Nothing huge to report this week! Monday and Tuesday were dedicated to getting the lab prepped for a field sampling trip to Tillamook Bay on Wednesday. That mostly involved labeling lots of sample bags/bottles and filling a plethora of tubes with 0.3g of glass beads to be used in DNA extractions next week. Although the work is fairly tedious it does payoff to get to spend a whole morning out on the water! The sampling actually went well this time and the hovercraft didn’t have any terminal malfunctions until the very last sample site. We were able to collect water, nutrient, sediment, and eelgrass samples from 7 sites in all. The down side of getting that many sites is that it takes an obscene amount of time to process the samples when we get back to the lab that afternoon. Overall, it was a 14hr day once we got the water filtered and the sediment and eelgrass rinsed. On the bright side I only had half days on Thursday and Friday so there was some time to catch up on sleep and go for a run! I spent those days scraping epiphytes off of eelgrass leaves and preparing samples for moisture content analysis. All things considered it was a good week in the office!
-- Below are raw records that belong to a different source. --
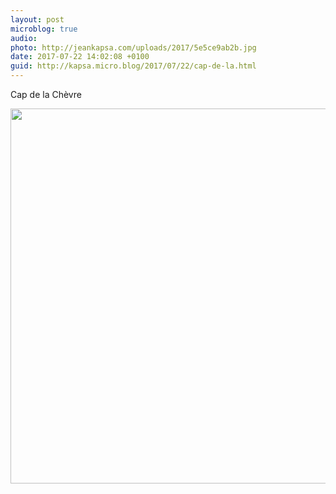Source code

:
 ```yaml
---
layout: post
microblog: true
audio: 
photo: http://jeankapsa.com/uploads/2017/5e5ce9ab2b.jpg
date: 2017-07-22 14:02:08 +0100
guid: http://kapsa.micro.blog/2017/07/22/cap-de-la.html
---
```

Cap de la Chèvre

<img src="http://jeankapsa.com/uploads/2017/5e5ce9ab2b.jpg" width="600" height="600" style="height: auto" />
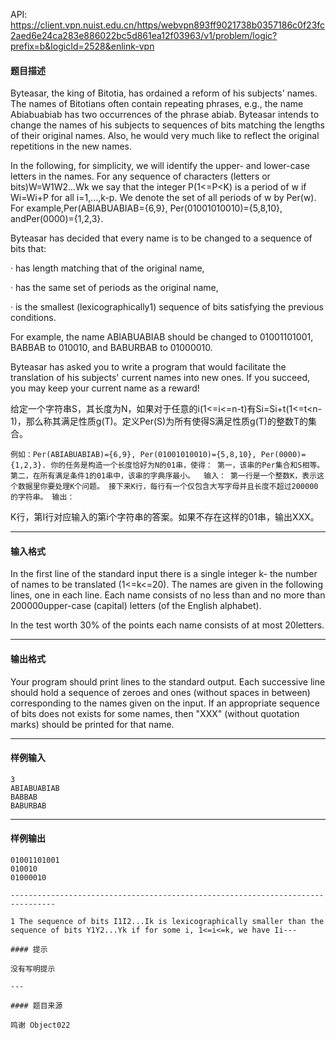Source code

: API: https://client.vpn.nuist.edu.cn/https/webvpn893ff9021738b0357186c0f23fc2aed6e24ca283e886022bc5d861ea12f03963/v1/problem/logic?prefix=b&logicId=2528&enlink-vpn

#### 题目描述

Byteasar, the king of Bitotia, has ordained a reform of his subjects' names. The names of Bitotians often contain repeating phrases, e.g., the name Abiabuabiab has two occurrences of the phrase abiab. Byteasar intends to change the names of his subjects to sequences of bits matching the lengths of their original names. Also, he would very much like to reflect the original repetitions in the new names.

In the following, for simplicity, we will identify the upper- and lower-case letters in the names. For any sequence of characters (letters or bits)W=W1W2...Wk we say that the integer P(1<=P<K) is a period of w if Wi=Wi+P for all i=1,...,k-p. We denote the set of all periods of w by Per(w). For example,Per(ABIABUABIAB={6,9}, Per(01001010010)={5,8,10}, andPer(0000)={1,2,3}.

Byteasar has decided that every name is to be changed to a sequence of bits that:

· has length matching that of the original name,

· has the same set of periods as the original name,

· is the smallest (lexicographically1) sequence of bits satisfying the previous conditions.

For example, the name ABIABUABIAB should be changed to 01001101001, BABBAB to 010010, and BABURBAB to 01000010.

Byteasar has asked you to write a program that would facilitate the translation of his subjects' current names into new ones. If you succeed, you may keep your current name as a reward!

给定一个字符串S，其长度为N，如果对于任意的i(1<=i<=n-t)有Si=Si+t(1<=t<n-1)，那么称其满足性质g(T)。定义Per(S)为所有使得S满足性质g(T)的整数T的集合。

```
例如：Per(ABIABUABIAB)={6,9}, Per(01001010010)={5,8,10}, Per(0000)={1,2,3}. 你的任务是构造一个长度恰好为N的01串，使得： 第一，该串的Per集合和S相等。 第二，在所有满足条件1的01串中，该串的字典序最小。  输入： 第一行是一个整数K，表示这个数据里你要处理K个问题。 接下来K行，每行有一个仅包含大写字母并且长度不超过200000的字符串。 输出： 
```

K行，第I行对应输入的第i个字符串的答案。如果不存在这样的01串，输出XXX。  

---

#### 输入格式

In the first line of the standard input there is a single integer k- the number of names to be translated (1<=k<=20). The names are given in the following lines, one in each line. Each name consists of no less than and no more than 200000upper-case (capital) letters (of the English alphabet).

In the test worth 30% of the points each name consists of at most 20letters.

---

#### 输出格式

Your program should print lines to the standard output. Each successive line should hold a sequence of zeroes and ones (without spaces in between) corresponding to the names given on the input. If an appropriate sequence of bits does not exists for some names, then "XXX" (without quotation marks) should be printed for that name.

---

#### 样例输入
```
3
ABIABUABIAB
BABBAB
BABURBAB

```

---

#### 样例输出
```
01001101001
010010
01000010

--------------------------------------------------------------------------------

1 The sequence of bits I1I2...Ik is lexicographically smaller than the sequence of bits Y1Y2...Yk if for some i, 1<=i<=k, we have Ii---

#### 提示

没有写明提示

---

#### 题目来源

鸣谢 Object022 
```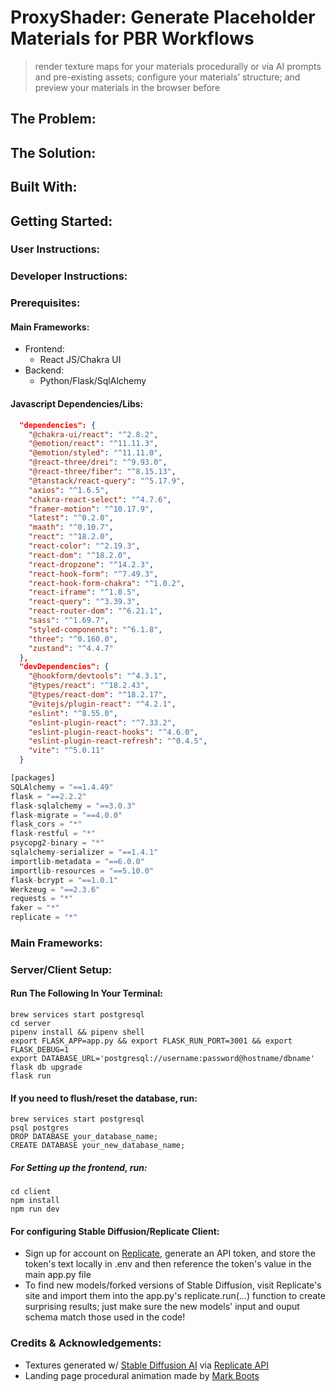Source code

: 
# ProxyShader: Generate Placeholder Materials for PBR Workflows 
>render texture maps for your materials procedurally or via AI prompts and pre-existing assets; configure your materials’ structure; and preview your materials in the browser before 


## The Problem:

## The Solution:

## Built With:

## Getting Started:

### User Instructions:

### Developer Instructions:

### Prerequisites:

#### Main Frameworks:
- Frontend:
  - React JS/Chakra UI
- Backend:
  - Python/Flask/SqlAlchemy

#### Javascript Dependencies/Libs:
```json
  "dependencies": {
    "@chakra-ui/react": "^2.8.2",
    "@emotion/react": "^11.11.3",
    "@emotion/styled": "^11.11.0",
    "@react-three/drei": "^9.93.0",
    "@react-three/fiber": "^8.15.13",
    "@tanstack/react-query": "^5.17.9",
    "axios": "^1.6.5",
    "chakra-react-select": "^4.7.6",
    "framer-motion": "^10.17.9",
    "latest": "^0.2.0",
    "maath": "^0.10.7",
    "react": "^18.2.0",
    "react-color": "^2.19.3",
    "react-dom": "^18.2.0",
    "react-dropzone": "^14.2.3",
    "react-hook-form": "^7.49.3",
    "react-hook-form-chakra": "^1.0.2",
    "react-iframe": "^1.8.5",
    "react-query": "^3.39.3",
    "react-router-dom": "^6.21.1",
    "sass": "^1.69.7",
    "styled-components": "^6.1.8",
    "three": "^0.160.0",
    "zustand": "^4.4.7"
  },
  "devDependencies": {
    "@hookform/devtools": "^4.3.1",
    "@types/react": "^18.2.43",
    "@types/react-dom": "^18.2.17",
    "@vitejs/plugin-react": "^4.2.1",
    "eslint": "^8.55.0",
    "eslint-plugin-react": "^7.33.2",
    "eslint-plugin-react-hooks": "^4.6.0",
    "eslint-plugin-react-refresh": "^0.4.5",
    "vite": "^5.0.11"
  }

```


```js
[packages]
SQLAlchemy = "==1.4.49"
flask = "==2.2.2"
flask-sqlalchemy = "==3.0.3"
flask-migrate = "==4.0.0"
flask_cors = "*"
flask-restful = "*"
psycopg2-binary = "*"
sqlalchemy-serializer = "==1.4.1"
importlib-metadata = "==6.0.0"
importlib-resources = "==5.10.0"
flask-bcrypt = "==1.0.1"
Werkzeug = "==2.3.6"
requests = "*"
faker = "*"
replicate = "*"
```

### Main Frameworks:

### Server/Client Setup:

#### Run The Following In Your Terminal:

   ```shell
   brew services start postgresql
   cd server
   pipenv install && pipenv shell
   export FLASK_APP=app.py && export FLASK_RUN_PORT=3001 && export FLASK_DEBUG=1
   export DATABASE_URL='postgresql://username:password@hostname/dbname'
   flask db upgrade
   flask run
   ```

#### If you need to flush/reset the database, run:

   ```shell
   brew services start postgresql
   psql postgres
   DROP DATABASE your_database_name;
   CREATE DATABASE your_new_database_name;
   ```

##### For Setting up the frontend, run:
   ```shell
   cd client
   npm install
   npm run dev
   ```
#### For configuring Stable Diffusion/Replicate Client:
- Sign up for account on [Replicate](https://replicate.com), generate an API token, and store the token's text locally in .env and then reference the token's value in the main app.py file 
- To find new models/forked versions of Stable Diffusion, visit Replicate's site and import them into the app.py's replicate.run(...) function to create surprising results; just make sure the new models' input and ouput schema match those used in the code!

### Credits & Acknowledgements:
+ Textures generated w/ [Stable Diffusion AI](https://replicate.com/stability-ai/stable-diffusion) via [Replicate API](https://replicate.com)
+ Landing page procedural animation made by [Mark Boots](https://codepen.io/MarkBoots)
The big event this week that has been on my mind is that I’ve decided, with the support of my school mentor and Amy, to rework a research paper I authored last fall into a publishable manuscript. On my semester abroad with the School for Field Studies in the Turks and Caicos, BWI I spent a month doing my own research on the interactions of two groups of indicator species (2 Acroporid corals, A. palmata and A. cervicornis, and the long-spined sea urchin, Diadema antillarum). I ended up finding some interesting relationships between these three species and I would love to have this work published in Marine Ecology Progress Series. I know this is going to be a long road but I’m not too stressed (which is VERY unusual for me haha). I’ve already done all the heavy lifting so I just need to rerun some statistics, generate better figures, do general editing, and reformat the manuscript. My current plan is to ask a professor at UCSD to co-author with me and have them help me with the process. Who knows, it might just work out!
Congratulations on your decision to publish your research paper! That will be a great experience!